Data Science in Drug Discovery
Authored by Ayesha Rajan, Research Analyst at Altheia Predictive Health
Creating new drugs is often a painstaking process. First, the molecular structure of a disease has to be determined, along with its development and processes; then, researchers have to find a target gene or protein that heavily influences the actions of the disease in order to begin creating targeted gene/protein therapy before drug development begins. Next, research regarding absorption, interactions, effects, effectiveness and dosage measuring begins before moving into clinical trials which has several phases. Finally, FDA review and approval must come through before a new drug can go to market. The issue that many people have with drug development is the stage that involves clinical trials and deciding when to move into that stage and this is where data science can be a huge asset in drug discovery.

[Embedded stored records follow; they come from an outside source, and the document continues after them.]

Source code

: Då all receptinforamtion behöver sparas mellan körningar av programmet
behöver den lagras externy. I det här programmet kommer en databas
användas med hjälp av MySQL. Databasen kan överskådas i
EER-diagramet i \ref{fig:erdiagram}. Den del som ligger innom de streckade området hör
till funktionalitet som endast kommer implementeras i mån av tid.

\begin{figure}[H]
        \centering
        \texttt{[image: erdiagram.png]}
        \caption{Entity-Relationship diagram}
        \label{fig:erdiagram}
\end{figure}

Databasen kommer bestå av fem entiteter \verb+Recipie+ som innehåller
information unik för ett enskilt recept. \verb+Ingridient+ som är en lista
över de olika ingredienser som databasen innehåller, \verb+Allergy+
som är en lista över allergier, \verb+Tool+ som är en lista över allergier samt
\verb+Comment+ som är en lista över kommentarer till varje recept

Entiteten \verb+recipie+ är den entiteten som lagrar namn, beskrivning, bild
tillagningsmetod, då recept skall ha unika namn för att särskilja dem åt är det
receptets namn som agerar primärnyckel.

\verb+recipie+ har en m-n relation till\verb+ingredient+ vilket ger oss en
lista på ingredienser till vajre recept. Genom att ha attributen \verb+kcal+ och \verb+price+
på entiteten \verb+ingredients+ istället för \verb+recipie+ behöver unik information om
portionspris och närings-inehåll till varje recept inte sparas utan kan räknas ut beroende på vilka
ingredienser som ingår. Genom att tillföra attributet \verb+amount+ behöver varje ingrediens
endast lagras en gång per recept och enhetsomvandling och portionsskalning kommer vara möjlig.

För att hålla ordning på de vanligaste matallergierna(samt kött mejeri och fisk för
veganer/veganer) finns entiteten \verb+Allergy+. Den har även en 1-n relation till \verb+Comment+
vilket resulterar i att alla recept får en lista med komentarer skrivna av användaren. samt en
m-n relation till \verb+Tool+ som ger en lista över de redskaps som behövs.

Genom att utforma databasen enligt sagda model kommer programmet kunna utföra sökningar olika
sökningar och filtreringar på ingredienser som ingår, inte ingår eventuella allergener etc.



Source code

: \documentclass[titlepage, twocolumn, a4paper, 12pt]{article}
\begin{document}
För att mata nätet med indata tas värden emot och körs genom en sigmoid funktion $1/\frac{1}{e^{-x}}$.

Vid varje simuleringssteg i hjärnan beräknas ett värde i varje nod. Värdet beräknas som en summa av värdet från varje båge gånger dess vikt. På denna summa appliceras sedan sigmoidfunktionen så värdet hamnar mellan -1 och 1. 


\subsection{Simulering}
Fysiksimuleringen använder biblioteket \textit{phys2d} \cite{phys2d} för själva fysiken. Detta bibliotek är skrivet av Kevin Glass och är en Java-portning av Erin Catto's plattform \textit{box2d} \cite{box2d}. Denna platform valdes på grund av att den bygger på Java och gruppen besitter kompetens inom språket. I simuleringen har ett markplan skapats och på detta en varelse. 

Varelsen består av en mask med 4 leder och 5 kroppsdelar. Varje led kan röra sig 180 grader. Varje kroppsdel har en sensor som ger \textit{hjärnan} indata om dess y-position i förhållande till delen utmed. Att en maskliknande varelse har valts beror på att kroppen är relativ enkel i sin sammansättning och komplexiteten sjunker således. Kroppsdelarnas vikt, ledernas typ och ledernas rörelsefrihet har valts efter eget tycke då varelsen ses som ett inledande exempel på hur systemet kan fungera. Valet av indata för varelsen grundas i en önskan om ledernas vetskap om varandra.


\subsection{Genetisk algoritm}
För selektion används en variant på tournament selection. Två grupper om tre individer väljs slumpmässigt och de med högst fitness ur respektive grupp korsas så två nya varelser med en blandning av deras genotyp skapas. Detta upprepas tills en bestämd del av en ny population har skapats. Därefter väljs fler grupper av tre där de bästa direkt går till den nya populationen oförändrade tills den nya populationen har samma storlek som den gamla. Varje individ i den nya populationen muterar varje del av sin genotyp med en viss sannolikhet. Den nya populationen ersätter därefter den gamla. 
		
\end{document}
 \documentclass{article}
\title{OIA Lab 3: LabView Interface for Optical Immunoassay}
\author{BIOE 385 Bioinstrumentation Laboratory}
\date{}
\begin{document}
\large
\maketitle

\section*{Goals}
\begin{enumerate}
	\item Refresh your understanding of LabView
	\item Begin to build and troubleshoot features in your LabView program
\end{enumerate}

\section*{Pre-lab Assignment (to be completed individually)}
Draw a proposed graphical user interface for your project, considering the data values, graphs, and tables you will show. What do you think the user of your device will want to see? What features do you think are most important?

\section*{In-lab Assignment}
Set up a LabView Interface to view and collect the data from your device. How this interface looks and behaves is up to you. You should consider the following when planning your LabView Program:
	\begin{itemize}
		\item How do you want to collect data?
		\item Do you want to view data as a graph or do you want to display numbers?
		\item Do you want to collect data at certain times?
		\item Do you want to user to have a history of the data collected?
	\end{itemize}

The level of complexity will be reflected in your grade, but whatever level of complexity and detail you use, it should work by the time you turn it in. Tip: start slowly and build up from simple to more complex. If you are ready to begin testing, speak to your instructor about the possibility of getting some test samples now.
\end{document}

On average, “it costs up to $2.6 billion and takes 12 years to bring a drug to market.” This number is upsetting to both drug developers and to patients alike who may not survive the wait for the drug or whose lives would be significantly improved if development was sped up. Ultimately, the clinical trial phase could use some modernization. Artificial intelligence and machine learning techniques have already proven their immense capabilities in being able to mimic the processes of the human body which can be leveraged to analyze and understand how a drug interacts with a generally healthy person’s body as well as understanding how it interacts with the body of someone who has certain conditions, such as diabetes or hypertension. This addition means that by the time a drug goes to clinical trials, it has actually already been tested against the human body in some ways. This lowers risk for those participating in clinical trials significantly. Another significant development in this process is that AI can imitate the aging process of a patient as well which means that drugs can be released in small batches to those who absolutely need it while long term trials are still on going. Mark Ramsey, Chief Data Officer at GSK, says that he hopes this type of mapping can expedite the process from over a decade to less than two years. Additionally, analysts at McKinsey have estimated that merging AI with drug discovery could “create a value of up to $100 billion.”
This type of technology can be highly impactful for patients suffering from diseases that could be cured or at least have symptoms eased by drugs still in production. Furthermore, this technology can also be leveraged in the fight against Covid-19 by utilizing test cases for treatment plans and vaccines.